Compare and contrast Whitman's "Old Salt Kossabone" and Tennyson's "Crossing the Bar," paying attention to themes and stylistic features.

This is a great pairing. Whitman and Tennyson are really different kinds of poets, and, even though their theme here is similar, the poems are quite different.


Theme: Both poems are about death, and both poems use nautical language as a way of describing the process of dying.


Metaphor: Whitman suggests that the death of the old man is like the ship struggling against headwinds that he watches; once it catches the wind, it is out of sight, in the same way that the old man, finished with the struggle of life, dies. Tennyson has a similar motif in his poem; the second stanza compares the pull of death to a strong tide that is "too full for sound or foam."

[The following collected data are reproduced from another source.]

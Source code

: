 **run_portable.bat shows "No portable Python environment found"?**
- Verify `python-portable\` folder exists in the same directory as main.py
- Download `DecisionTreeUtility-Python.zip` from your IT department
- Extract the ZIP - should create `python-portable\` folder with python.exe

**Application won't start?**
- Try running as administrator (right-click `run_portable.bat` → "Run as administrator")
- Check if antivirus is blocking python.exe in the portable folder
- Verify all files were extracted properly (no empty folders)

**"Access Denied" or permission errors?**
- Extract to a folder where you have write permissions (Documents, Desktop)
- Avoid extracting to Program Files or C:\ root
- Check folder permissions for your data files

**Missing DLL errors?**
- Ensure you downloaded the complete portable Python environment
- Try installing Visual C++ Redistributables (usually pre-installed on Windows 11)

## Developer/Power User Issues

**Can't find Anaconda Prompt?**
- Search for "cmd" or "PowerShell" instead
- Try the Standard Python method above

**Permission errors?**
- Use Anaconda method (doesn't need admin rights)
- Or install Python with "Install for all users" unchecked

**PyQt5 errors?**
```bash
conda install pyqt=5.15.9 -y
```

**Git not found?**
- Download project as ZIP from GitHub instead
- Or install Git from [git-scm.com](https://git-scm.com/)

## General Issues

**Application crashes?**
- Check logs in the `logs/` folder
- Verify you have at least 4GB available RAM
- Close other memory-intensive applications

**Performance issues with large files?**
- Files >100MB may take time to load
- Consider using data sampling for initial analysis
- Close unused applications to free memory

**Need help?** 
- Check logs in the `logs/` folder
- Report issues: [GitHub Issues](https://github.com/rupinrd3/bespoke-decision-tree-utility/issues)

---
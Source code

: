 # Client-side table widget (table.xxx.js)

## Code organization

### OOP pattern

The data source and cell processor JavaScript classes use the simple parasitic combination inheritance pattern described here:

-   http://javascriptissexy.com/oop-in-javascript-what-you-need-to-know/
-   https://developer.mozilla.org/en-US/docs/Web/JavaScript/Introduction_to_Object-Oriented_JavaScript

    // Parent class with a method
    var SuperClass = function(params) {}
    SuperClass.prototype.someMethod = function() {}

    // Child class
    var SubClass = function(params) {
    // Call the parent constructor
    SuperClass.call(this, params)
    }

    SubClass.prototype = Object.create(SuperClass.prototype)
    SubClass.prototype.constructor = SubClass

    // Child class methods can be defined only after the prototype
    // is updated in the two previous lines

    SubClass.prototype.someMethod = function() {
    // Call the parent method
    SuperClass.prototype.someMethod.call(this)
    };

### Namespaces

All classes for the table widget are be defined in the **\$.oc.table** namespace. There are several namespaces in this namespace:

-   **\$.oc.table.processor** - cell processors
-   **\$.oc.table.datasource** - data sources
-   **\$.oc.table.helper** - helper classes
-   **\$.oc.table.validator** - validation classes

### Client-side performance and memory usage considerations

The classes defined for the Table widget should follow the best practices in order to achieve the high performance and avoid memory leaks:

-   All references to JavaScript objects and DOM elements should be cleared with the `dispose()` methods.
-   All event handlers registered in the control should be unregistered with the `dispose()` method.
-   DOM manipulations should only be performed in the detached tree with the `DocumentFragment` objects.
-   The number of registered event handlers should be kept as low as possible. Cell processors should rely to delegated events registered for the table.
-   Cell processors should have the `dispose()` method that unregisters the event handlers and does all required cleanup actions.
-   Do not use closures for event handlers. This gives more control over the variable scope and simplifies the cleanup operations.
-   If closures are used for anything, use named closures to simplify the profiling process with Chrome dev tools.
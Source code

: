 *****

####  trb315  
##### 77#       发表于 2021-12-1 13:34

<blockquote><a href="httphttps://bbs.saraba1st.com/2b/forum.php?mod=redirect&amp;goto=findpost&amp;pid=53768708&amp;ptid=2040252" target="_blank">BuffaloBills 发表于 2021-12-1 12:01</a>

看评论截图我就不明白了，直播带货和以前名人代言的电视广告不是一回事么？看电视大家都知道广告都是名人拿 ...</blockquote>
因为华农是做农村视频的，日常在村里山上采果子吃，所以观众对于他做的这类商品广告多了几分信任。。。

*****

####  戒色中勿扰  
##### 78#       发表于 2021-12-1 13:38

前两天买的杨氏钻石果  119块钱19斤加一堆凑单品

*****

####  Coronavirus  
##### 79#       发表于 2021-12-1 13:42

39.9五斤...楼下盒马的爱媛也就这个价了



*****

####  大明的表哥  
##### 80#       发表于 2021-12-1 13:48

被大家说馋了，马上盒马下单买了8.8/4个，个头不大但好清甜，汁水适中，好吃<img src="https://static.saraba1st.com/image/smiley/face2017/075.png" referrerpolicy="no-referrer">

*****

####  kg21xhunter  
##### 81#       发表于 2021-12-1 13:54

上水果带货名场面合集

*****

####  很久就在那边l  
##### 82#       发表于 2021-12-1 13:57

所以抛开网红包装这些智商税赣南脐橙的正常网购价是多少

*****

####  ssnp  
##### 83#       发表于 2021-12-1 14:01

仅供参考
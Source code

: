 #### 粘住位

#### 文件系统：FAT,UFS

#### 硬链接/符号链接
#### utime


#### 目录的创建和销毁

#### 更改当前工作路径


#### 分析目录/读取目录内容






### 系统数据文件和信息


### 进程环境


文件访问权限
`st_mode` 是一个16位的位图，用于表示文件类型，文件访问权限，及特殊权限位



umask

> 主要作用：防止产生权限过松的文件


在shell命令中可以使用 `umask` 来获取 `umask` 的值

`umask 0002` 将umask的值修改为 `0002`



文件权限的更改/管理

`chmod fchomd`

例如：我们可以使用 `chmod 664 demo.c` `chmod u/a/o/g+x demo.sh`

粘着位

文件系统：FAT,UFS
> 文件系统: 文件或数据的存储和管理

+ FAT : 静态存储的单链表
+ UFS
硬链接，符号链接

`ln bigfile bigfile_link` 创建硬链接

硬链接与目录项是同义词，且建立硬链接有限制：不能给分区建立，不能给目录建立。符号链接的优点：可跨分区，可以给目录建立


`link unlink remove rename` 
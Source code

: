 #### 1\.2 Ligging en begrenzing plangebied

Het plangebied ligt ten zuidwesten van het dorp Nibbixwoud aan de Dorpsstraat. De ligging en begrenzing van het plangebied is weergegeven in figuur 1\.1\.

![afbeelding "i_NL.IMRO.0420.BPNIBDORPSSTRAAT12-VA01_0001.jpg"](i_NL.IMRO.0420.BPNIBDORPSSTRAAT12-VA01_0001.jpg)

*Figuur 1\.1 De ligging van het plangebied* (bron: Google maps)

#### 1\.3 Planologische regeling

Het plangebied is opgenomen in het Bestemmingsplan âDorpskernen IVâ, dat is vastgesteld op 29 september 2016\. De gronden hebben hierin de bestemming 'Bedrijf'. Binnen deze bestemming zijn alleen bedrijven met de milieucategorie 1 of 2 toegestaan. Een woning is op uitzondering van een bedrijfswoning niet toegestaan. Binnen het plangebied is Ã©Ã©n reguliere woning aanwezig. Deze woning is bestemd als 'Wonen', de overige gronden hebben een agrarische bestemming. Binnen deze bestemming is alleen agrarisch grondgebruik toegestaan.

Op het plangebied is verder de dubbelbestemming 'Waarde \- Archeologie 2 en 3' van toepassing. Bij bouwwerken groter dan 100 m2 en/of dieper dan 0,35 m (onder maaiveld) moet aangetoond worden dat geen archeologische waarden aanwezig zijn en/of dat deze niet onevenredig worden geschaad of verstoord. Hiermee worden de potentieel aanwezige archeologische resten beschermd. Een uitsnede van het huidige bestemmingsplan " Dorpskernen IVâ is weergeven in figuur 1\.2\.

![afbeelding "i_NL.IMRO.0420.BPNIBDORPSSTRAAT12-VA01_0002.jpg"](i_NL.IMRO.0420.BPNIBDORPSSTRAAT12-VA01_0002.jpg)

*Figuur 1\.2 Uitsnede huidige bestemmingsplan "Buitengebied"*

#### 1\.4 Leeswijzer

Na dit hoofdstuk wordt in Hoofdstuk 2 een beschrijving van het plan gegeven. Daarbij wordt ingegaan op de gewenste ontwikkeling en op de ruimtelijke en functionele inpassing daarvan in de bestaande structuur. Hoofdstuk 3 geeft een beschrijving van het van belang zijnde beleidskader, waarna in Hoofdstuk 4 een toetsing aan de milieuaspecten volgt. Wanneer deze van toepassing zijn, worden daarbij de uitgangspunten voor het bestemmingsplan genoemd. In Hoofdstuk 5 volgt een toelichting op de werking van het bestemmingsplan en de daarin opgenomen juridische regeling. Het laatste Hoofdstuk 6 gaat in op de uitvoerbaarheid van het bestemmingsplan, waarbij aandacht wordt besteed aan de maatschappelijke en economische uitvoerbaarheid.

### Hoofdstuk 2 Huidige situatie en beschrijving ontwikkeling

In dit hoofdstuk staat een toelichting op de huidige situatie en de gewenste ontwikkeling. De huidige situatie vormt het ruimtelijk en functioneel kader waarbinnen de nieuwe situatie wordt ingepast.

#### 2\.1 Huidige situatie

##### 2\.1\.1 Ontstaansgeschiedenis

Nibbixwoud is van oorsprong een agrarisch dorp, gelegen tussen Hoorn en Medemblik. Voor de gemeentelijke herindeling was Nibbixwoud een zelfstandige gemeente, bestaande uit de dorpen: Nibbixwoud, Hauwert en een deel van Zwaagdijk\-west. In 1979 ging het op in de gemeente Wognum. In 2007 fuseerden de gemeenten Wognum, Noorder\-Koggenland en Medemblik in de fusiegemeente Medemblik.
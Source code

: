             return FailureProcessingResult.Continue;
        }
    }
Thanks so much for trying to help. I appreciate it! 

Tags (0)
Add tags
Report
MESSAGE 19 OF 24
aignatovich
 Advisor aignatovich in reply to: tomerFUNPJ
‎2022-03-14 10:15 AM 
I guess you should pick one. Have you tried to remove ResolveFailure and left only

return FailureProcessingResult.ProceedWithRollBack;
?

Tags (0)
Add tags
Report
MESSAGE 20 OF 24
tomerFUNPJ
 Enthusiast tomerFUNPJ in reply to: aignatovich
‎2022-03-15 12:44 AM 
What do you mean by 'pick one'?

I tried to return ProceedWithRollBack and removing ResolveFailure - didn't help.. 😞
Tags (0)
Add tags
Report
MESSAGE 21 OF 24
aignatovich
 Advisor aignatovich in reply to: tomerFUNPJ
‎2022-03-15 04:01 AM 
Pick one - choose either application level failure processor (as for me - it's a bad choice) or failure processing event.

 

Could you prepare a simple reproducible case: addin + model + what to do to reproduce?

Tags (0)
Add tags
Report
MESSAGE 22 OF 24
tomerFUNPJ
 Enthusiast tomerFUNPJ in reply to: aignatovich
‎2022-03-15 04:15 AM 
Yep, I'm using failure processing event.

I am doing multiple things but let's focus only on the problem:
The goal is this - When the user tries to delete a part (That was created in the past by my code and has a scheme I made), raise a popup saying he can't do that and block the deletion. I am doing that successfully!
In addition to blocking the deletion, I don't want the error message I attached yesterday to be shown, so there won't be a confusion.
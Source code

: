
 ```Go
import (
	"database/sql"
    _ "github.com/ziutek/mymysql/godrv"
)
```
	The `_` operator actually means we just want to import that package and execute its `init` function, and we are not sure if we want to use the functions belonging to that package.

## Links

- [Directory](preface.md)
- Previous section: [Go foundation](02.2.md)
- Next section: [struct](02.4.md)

Religion: Tennyson makes an explicit allusion to the afterlife in his poem: he hopes "to see my Pilot face to face" after death; Whitman on the other hand has no such allusion to God; the old man simply says: "She's free—she's on her destination"—and dies.


Speaker: An important difference in the poems is the speaker: in Whitman, the poet is an observer, telling the story of the old man's death; in the Tennyson, the poet is speaking about himself and how he hopes his own death will be.


Tone: The Whitman is more informal in tone of course; the subect matter of his poem (an old man looking out the window at ships on the sea) is not particularly exhalted, and the frame for the poem ("I'll tell you how he died") is conversational, or perhaps even akin to a folk tale. Tennyson, on the other hand, uses an extended metaphor (the "crossing the bar" idea) to evoke the journey of life, out of the deep, into the light, and then, at the end of day, back to the deep of death. Whereas Whitman is relating an incident from real life, complete with details (the married grandchild, the great armchair), Tennyson is describing a feeling.


Form: Tennyson uses rhymed stanzas, with a rhyme scheme of abab; Whitman, of course, is writing free verse, but his poem has a symmetrical opening and closing—it begins, "Far back, related on my mother's side, / Old Salt Kossabone, I'll tell you how he died" and ends with "he sat there dead, Dutch Kossabone, Old Salt, related on my mother's side, far back." This symmetry is unusual for Whitman, and reinforces the "folk tale" quality of his poem.